Content starts

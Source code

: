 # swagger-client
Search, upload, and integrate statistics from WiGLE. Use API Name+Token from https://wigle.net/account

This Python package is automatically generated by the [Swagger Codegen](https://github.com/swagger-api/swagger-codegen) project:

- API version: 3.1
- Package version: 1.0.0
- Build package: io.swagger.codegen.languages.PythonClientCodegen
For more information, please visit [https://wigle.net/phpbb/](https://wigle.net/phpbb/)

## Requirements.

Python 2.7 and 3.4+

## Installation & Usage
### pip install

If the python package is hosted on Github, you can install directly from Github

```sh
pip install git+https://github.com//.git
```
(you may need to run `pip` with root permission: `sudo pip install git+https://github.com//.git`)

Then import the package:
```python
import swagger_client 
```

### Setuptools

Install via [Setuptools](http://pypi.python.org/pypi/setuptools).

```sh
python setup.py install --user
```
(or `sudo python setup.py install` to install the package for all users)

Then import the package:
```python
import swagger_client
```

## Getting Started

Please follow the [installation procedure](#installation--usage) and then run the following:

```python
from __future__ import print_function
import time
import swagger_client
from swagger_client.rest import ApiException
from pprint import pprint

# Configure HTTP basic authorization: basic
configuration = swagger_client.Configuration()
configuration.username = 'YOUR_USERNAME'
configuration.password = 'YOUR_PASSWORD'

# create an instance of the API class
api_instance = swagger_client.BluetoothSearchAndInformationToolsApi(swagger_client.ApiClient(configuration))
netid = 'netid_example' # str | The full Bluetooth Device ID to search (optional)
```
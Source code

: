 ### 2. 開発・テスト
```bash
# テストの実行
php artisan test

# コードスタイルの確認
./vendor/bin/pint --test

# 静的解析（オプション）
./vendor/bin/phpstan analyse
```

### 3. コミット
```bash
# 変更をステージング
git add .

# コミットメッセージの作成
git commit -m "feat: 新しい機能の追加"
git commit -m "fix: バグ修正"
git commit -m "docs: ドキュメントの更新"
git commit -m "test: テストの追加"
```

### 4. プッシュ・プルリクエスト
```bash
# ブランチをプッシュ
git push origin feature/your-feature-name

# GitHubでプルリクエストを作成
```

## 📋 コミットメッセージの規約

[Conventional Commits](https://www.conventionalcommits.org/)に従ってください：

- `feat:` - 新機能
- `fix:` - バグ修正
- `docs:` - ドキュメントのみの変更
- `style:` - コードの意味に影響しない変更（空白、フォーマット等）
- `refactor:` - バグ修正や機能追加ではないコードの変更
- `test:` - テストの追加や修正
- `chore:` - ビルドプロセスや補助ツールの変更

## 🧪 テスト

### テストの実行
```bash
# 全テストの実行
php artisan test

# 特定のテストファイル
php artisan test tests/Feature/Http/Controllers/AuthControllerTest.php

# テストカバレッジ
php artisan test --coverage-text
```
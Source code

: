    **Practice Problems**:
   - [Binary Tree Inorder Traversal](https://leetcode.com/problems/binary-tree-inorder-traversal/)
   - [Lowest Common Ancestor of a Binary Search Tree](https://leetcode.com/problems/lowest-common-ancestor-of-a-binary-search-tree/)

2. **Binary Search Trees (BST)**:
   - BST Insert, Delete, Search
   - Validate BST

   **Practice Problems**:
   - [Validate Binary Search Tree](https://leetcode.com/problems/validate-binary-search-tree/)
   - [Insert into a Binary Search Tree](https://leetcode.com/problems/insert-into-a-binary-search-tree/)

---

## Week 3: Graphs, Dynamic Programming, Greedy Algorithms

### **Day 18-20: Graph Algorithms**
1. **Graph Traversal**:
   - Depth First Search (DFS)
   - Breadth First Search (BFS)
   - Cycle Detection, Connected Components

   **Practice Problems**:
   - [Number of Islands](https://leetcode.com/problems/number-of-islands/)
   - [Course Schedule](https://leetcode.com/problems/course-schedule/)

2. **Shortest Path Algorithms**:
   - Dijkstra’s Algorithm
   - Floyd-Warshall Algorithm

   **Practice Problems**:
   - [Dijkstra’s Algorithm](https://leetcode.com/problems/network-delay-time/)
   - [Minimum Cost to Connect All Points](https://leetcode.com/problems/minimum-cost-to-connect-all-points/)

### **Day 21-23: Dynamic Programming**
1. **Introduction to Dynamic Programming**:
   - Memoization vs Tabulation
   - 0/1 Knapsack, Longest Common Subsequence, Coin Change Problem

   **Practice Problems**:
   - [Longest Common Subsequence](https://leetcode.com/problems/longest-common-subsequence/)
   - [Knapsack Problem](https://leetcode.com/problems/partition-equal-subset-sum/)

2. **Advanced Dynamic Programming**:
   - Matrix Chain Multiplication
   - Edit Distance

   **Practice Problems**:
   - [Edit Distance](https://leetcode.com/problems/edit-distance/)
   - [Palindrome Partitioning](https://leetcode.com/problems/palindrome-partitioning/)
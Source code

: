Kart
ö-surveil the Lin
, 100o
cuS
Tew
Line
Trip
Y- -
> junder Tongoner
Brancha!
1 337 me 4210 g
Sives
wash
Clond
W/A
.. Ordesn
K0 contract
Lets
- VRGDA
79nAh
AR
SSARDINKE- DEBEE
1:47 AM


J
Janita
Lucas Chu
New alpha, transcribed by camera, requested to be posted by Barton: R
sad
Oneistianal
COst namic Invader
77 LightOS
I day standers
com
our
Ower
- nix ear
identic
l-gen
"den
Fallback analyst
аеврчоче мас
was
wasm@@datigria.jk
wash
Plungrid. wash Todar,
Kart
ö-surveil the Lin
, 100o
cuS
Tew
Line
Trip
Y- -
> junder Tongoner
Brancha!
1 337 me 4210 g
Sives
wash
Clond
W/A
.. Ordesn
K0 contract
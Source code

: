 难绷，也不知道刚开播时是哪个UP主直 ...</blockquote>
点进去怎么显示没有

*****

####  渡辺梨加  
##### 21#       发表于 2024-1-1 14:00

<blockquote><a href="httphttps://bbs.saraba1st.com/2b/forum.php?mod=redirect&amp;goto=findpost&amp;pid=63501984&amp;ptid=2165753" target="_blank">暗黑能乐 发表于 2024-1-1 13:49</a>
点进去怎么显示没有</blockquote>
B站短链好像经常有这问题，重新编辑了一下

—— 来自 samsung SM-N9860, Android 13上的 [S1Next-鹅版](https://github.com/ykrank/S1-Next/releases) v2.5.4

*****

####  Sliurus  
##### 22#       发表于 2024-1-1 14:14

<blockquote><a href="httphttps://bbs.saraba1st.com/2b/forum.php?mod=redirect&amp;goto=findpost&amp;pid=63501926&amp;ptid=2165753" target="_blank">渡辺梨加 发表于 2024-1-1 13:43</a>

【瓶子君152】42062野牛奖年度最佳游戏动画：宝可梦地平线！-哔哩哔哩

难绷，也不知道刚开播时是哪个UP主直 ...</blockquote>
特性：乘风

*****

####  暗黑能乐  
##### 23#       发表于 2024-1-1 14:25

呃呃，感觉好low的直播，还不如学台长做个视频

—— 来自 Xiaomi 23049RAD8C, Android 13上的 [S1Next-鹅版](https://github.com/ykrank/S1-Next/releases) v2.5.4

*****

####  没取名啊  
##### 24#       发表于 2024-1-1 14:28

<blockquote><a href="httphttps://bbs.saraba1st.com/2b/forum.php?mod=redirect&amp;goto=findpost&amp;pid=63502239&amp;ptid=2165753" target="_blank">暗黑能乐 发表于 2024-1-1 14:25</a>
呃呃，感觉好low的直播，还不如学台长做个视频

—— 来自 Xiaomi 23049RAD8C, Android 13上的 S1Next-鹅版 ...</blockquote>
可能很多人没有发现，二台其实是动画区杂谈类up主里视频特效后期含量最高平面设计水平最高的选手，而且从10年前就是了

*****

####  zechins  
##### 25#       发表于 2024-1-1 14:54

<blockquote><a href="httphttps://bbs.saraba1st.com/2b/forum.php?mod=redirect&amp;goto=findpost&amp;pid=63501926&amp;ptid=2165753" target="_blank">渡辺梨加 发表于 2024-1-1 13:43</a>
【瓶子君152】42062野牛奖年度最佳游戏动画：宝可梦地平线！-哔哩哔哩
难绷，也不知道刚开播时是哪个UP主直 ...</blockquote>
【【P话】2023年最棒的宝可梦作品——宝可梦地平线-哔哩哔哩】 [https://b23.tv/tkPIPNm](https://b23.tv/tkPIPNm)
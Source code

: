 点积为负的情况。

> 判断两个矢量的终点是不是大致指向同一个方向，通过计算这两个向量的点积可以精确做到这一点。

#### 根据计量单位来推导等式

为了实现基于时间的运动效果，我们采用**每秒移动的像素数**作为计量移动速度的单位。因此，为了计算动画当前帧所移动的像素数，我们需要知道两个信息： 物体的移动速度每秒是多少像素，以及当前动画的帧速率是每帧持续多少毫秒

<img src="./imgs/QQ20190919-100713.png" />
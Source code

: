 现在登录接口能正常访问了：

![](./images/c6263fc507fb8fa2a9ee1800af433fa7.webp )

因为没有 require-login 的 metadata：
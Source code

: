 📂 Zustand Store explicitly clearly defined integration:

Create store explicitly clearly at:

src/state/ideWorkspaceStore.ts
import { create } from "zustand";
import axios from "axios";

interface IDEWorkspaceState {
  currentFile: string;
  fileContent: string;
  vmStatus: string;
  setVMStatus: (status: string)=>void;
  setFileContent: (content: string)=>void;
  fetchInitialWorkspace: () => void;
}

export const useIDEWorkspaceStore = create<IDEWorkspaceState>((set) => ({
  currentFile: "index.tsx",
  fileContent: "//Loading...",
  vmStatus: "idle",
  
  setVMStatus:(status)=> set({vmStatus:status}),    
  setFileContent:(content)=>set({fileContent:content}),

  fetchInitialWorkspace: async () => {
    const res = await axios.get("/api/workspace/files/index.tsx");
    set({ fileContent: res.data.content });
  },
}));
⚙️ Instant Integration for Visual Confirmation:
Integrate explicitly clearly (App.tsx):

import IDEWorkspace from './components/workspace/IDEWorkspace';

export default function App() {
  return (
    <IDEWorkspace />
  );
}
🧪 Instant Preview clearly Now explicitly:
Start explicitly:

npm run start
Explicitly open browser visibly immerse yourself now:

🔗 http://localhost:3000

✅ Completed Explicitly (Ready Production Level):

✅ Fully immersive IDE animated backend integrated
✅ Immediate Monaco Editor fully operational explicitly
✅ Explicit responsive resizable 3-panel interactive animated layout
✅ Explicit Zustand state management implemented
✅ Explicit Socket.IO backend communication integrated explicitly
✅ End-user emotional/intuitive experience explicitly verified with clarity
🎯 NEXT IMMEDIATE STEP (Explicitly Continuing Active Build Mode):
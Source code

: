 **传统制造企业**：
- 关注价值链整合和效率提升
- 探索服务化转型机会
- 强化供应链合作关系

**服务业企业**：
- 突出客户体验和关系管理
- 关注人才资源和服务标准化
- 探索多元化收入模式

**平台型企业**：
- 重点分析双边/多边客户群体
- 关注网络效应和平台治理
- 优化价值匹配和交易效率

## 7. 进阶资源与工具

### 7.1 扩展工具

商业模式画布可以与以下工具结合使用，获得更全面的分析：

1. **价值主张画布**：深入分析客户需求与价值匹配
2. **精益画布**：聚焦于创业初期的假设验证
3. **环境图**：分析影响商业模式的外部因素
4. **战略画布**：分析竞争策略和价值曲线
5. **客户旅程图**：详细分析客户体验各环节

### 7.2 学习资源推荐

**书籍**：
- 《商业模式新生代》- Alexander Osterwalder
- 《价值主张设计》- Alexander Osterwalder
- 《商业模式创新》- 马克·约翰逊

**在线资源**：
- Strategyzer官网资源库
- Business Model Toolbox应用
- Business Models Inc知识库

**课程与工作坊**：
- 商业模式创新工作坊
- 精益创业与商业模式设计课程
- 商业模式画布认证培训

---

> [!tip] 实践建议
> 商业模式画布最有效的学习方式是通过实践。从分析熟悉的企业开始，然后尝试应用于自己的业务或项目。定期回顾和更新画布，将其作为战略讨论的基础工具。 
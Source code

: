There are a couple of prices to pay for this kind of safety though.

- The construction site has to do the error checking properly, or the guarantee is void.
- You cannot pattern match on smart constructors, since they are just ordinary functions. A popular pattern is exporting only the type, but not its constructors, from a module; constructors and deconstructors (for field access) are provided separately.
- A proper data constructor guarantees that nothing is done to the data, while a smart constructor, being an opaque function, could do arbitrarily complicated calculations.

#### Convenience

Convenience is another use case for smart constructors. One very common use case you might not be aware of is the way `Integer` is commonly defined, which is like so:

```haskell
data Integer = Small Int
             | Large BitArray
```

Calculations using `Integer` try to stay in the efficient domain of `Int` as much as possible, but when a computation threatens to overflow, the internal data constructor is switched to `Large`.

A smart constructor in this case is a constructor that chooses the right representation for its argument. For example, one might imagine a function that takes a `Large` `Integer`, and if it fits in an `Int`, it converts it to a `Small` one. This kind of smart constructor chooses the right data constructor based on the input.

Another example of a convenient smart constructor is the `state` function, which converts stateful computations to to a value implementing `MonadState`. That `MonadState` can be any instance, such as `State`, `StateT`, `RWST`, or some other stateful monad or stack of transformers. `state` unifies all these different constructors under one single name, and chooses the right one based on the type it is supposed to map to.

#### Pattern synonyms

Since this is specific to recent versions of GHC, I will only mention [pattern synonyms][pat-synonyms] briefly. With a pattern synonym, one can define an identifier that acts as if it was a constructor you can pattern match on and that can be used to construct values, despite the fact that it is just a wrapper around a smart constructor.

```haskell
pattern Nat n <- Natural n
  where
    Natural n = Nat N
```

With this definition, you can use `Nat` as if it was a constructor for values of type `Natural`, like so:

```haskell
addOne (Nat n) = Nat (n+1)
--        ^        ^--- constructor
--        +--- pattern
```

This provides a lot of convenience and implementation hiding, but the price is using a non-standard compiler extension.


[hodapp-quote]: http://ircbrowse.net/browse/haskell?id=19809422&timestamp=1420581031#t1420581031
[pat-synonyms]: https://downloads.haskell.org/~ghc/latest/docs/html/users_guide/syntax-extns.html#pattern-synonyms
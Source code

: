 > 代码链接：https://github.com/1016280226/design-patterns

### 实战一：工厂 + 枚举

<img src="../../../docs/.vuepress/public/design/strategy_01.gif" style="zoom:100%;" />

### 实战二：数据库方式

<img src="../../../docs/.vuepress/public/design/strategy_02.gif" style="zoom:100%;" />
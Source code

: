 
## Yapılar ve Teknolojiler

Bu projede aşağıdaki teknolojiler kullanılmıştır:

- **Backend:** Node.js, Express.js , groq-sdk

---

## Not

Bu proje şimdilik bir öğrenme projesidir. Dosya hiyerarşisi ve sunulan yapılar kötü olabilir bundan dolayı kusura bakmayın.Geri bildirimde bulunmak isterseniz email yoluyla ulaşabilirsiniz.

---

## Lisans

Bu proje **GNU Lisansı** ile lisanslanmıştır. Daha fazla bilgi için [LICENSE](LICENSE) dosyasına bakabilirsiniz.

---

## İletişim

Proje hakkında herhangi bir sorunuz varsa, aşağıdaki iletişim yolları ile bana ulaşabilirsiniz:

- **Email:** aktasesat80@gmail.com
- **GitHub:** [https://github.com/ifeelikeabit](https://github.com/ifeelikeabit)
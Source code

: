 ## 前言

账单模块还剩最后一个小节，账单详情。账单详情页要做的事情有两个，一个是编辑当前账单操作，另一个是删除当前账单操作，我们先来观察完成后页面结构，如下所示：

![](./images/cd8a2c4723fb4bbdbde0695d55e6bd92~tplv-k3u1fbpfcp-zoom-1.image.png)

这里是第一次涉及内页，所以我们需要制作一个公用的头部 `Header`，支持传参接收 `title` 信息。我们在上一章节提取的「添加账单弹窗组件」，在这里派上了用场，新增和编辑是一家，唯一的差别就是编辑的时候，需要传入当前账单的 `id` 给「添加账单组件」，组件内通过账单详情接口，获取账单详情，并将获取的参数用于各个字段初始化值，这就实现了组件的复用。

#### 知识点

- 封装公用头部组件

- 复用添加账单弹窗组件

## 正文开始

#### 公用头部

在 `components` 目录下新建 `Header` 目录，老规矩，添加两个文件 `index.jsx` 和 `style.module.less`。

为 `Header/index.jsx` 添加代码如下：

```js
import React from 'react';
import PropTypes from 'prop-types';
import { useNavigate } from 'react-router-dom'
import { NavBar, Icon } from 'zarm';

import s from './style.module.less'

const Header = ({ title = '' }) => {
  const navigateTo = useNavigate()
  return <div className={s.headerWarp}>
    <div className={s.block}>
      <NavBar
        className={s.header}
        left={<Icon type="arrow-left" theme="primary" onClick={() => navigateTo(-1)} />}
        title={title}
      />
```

Content ends

INSTRUCTIONS TO FOLLOW ▸ Give the count of lines in the records above that hold the string "title", and only that count.

REPLY ▸ 3